The first stage of the additional financial support measures is a €8.9 million animal welfare subsidy for fattening pigs. Furthermore, in the 2021/2022 support budget, from the second quarter applications, €2.2 billion will be disbursed as advance payment from the transitional support framework.

Lastly, a new, heavily subsidized loan scheme was also announced, in which the government will provide 100% interest, guarantee and administrative fee support to pig farmers.

State Secretary Feldman has also commented that the compensation measures aimed to aid the pig sector were made necessary by the hardships of the past period: The steep rise of feed costs, animal safety lockdowns and the market effects of the COVID-19 pandemic.

Annual manure dispersal prohibition period delayed by a month

Due to Hungary’s changing weather, authorities have changed the regulations of fertilizer dispersal, delaying the annual winter prohibition of the dispersal of manure. The reason for this is that with the changing climate, the relatively warm weather in the fall now extends the window for the development of plants.

The changing of the regulation was preceded by extensive scientific research, with a focus on the protection of surface waters from nitrate contamination and the overall reduction of emissions, in line with EU directives. Various scientific institutions contributed to the background research of the amendment of the nitrate act.

Following the amendment, the new starting day of the winter prohibition of the dispersal of manure will now be November 30. Normally, the prohibition lasts until February 15, but in the case of winter cereals, it ends on January 30.

What field with the backdrop of the setting sun
©Mika Luoma
A recent amendment to the nutrition regulations extends the annual time window for fertilization and manure dispersal, due to the changing weather allowing for a longer period for the growing of winter crops in the fall.

Rising gas prices might shut down Hungarian fertilizer production entirely

In a recent interview, László Bige, owner of the largest Hungarian fertilizer producer, Nitrogénművek, has stated that the company will soon be forced to shut down its operations due to rising input costs, reports the news portal 444.hu.

As European gas prices are rising to all-time highs following the massive drop of Russian exports, fertilizer prices tripled on the market. Hungarian farmers are now trying to adapt to the market shortage while producers are shutting down. Nitrogénművek, which has already decreased its production, is now contemplating its imminent shutdown.

While the price of gas was €90.4 per megawatt hours at the end of day on Monday, Tuesday started with a price of €97/MWh and in the afternoon the price already approached €117/MWh. As gas is the primary input component of fertilizer, this puts manufacturers in a precarious position.

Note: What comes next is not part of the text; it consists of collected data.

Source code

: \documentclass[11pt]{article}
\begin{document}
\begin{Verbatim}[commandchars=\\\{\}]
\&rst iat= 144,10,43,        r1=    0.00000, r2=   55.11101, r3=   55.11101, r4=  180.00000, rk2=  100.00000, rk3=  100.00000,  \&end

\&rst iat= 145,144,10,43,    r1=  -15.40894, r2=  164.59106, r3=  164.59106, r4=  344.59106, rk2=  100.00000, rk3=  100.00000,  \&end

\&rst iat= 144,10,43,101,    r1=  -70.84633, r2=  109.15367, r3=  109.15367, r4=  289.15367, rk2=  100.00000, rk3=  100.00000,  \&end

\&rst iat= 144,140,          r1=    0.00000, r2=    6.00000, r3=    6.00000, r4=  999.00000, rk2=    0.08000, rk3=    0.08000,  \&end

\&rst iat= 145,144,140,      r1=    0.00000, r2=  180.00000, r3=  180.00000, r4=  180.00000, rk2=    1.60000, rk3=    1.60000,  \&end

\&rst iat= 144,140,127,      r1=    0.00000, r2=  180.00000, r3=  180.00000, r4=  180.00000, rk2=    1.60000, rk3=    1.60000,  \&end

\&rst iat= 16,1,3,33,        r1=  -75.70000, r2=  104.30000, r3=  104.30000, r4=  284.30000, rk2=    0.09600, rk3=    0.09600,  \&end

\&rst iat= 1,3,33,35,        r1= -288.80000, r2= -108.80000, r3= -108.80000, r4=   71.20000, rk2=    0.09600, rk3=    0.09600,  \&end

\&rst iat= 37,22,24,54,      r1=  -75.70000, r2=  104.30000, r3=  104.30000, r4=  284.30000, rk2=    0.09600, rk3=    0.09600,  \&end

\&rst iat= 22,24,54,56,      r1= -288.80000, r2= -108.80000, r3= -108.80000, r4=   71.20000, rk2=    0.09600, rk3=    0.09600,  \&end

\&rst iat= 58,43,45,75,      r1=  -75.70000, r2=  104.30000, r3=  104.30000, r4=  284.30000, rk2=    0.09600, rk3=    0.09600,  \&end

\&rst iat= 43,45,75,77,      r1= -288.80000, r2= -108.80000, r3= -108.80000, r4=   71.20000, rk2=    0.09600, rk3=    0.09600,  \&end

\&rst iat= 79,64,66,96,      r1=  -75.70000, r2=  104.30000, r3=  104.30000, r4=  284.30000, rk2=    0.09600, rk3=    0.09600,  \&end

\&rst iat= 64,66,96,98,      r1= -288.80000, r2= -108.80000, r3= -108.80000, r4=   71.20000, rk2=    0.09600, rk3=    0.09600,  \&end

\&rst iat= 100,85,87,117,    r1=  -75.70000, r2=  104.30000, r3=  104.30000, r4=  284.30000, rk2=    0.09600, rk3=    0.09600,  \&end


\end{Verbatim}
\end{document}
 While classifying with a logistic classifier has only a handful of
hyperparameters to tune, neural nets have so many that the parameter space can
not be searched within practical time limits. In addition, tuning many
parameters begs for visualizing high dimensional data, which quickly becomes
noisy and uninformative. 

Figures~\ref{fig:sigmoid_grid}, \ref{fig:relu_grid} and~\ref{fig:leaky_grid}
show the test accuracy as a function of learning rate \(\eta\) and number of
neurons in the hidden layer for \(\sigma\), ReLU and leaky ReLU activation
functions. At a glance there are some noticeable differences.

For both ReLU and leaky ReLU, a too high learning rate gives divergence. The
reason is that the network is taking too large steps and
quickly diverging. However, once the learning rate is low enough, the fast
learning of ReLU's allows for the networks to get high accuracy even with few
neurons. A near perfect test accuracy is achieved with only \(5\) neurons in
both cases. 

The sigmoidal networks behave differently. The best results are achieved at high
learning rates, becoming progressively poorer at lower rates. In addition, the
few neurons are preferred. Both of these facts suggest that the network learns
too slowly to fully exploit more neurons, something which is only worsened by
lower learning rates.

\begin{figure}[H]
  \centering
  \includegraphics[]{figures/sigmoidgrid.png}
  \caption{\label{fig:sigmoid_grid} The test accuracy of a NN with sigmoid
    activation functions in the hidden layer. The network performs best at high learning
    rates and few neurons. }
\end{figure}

“In the case of Pétisó [the company’s fertilizer brand], every €1 increase in the price of gas leads to a €4 increase in the per ton production cost of the fertilizer,” Mr. Bige also told the press.

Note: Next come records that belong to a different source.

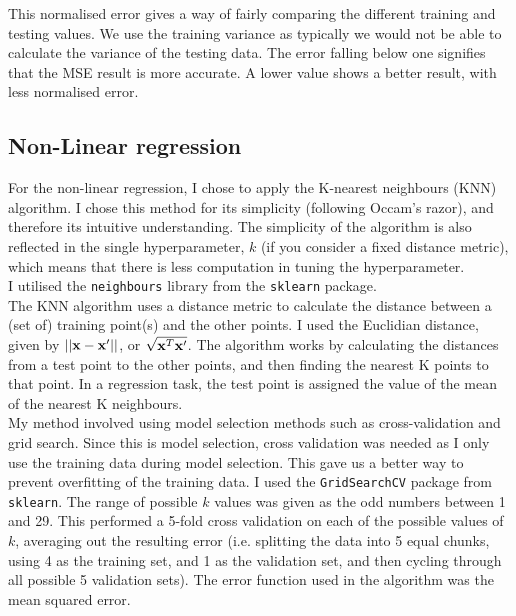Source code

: \documentclass{scrartcl}
\begin{document}
This normalised error gives a way of fairly comparing the different training and testing values. We use the training variance as typically we would not be able to calculate the variance of the testing data. The error falling below one signifies that the MSE result is more accurate. A lower value shows a better result, with less normalised error.

\subsection{Non-Linear regression}

For the non-linear regression, I chose to apply the K-nearest neighbours (KNN) algorithm. I chose this method for its simplicity (following Occam's razor), and therefore its intuitive understanding. The simplicity of the algorithm is also reflected in the single hyperparameter, $k$ (if you consider a fixed distance metric), which means that there is less computation in tuning the hyperparameter. \\

I utilised the \texttt{neighbours} library from the \texttt{sklearn} package. \\

The KNN algorithm uses a distance metric to calculate the distance between a (set of) training point(s) and the other points. I used the Euclidian distance, given by $ || {\mathbf x} - {\mathbf x}' || $, or $ \sqrt {{\mathbf x}^T {\mathbf x}' } $. The algorithm works by calculating the distances from a test point to the other points, and then finding the nearest K points to that point. In a regression task, the test point is assigned the value of the mean of the nearest K neighbours. \\

My method involved using model selection methods such as cross-validation and grid search. Since this is model selection, cross validation was needed as I only use the training data during model selection. This gave us a better way to prevent overfitting of the training data. I used the \texttt{GridSearchCV} package from \texttt{sklearn}. The range of possible $k$ values was given as the odd numbers between 1 and 29. This performed a 5-fold cross validation on each of the possible values of $k$, averaging out the resulting error (i.e. splitting the data into 5 equal chunks, using 4 as the training set, and 1 as the validation set, and then cycling through all possible 5 validation sets). The error function used in the algorithm was the mean squared error.\\
\end{document}
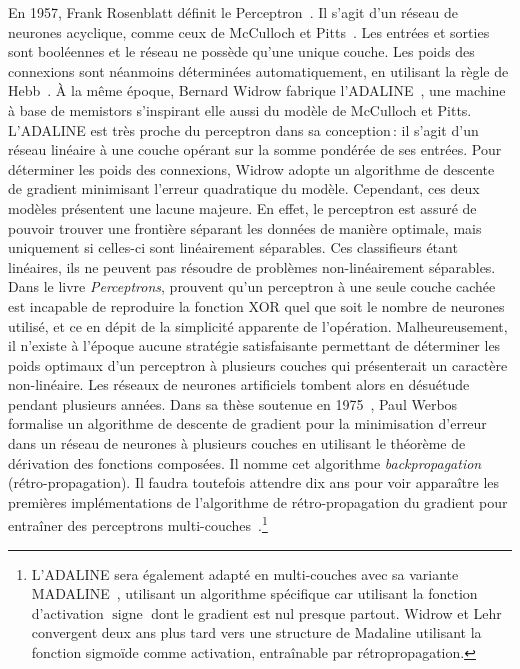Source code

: En 1957, Frank Rosenblatt définit le Perceptron~\cite{rosenblatt_perceptron_1957}. Il s'agit d'un réseau de neurones acyclique, comme ceux de McCulloch et Pitts~\cite{mcculloch_logical_1943}. Les entrées et sorties sont booléennes et le réseau ne possède qu'une unique couche. Les poids des connexions sont néanmoins déterminées automatiquement, en utilisant la règle de Hebb~\cite{hebb_organization_1949}.
À la même époque, Bernard Widrow fabrique l'ADALINE~\cite{widrow_adaptive_1960}, une machine à base de memistors s'inspirant elle aussi du modèle de McCulloch et Pitts. L'ADALINE est très proche du perceptron dans sa conception\,: il s'agit d'un réseau linéaire à une couche opérant sur la somme pondérée de ses entrées. Pour déterminer les poids des connexions, Widrow adopte un algorithme de descente de gradient minimisant l'erreur quadratique du modèle.
Cependant, ces deux modèles présentent une lacune majeure. En effet, le perceptron est assuré de pouvoir trouver une frontière séparant les données de manière optimale, mais uniquement si celles-ci sont linéairement séparables. Ces classifieurs étant linéaires, ils ne peuvent pas résoudre de problèmes non-linéairement séparables. Dans le livre \emph{Perceptrons}, \citet{minsky_perceptrons_1969} prouvent qu'un perceptron à une seule couche cachée est incapable de reproduire la fonction XOR quel que soit le nombre de neurones utilisé, et ce en dépit de la simplicité apparente de l'opération. Malheureusement, il n'existe à l'époque aucune stratégie satisfaisante permettant de déterminer les poids optimaux d'un perceptron à plusieurs couches qui présenterait un caractère non-linéaire. Les réseaux de neurones artificiels tombent alors en désuétude pendant plusieurs années.
Dans sa thèse soutenue en 1975~\cite{werbos_beyond_1975}, Paul Werbos formalise un algorithme de descente de gradient pour la minimisation d'erreur dans un réseau de neurones à plusieurs couches en utilisant le théorème de dérivation des fonctions composées. Il nomme cet algorithme \emph{backpropagation} (rétro-propagation). Il faudra toutefois attendre dix ans pour voir apparaître les premières implémentations de l'algorithme de rétro-propagation du gradient pour entraîner des perceptrons multi-couches~\cite{rumelhart_learning_1986,lecun_learning_1986}.\footnote{L'ADALINE sera également adapté en multi-couches avec sa variante MADALINE~\cite{winter_madaline_1988}, utilisant un algorithme spécifique car utilisant la fonction d'activation $\operatorname{signe}$ dont le gradient est nul presque partout. Widrow et Lehr convergent deux ans plus tard vers une structure de Madaline utilisant la fonction sigmoïde comme activation, entraînable par rétropropagation.}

Mr. Bige also added that these developments will lead to massive fertilizer shortages on the European market and that if the winter will be cold, Europe will use more gas for heating, and fertilizer prices will double by the next spring.

885 hectares of new apple orchards to be planted

This year, a new plantation program might lead to the plantation of new apple orchards totaling in 885 hectares, according to the plans of the Ministry of Agriculture at least. Normally, Hungary would be able to reasonably produce 500 to 600 thousand metric tons of apples, however, in the past fifteen years, yields varied drastically, between 170 thousand and 780 thousand tons. Last year’s figure was 400 thousand tons, out of which 270 thousand tons were used in the fresh food sectors and 130 thousand tons went to industrial use.

Minister István Nagy stated that from Szabolcs-Szatmár-Bereg County, more than 770 farmers have successfully applied for support in the program. Szabolcs-Szatmár-Bereg County, in Eastern Hungary, is the powerhouse of Hungarian apple production.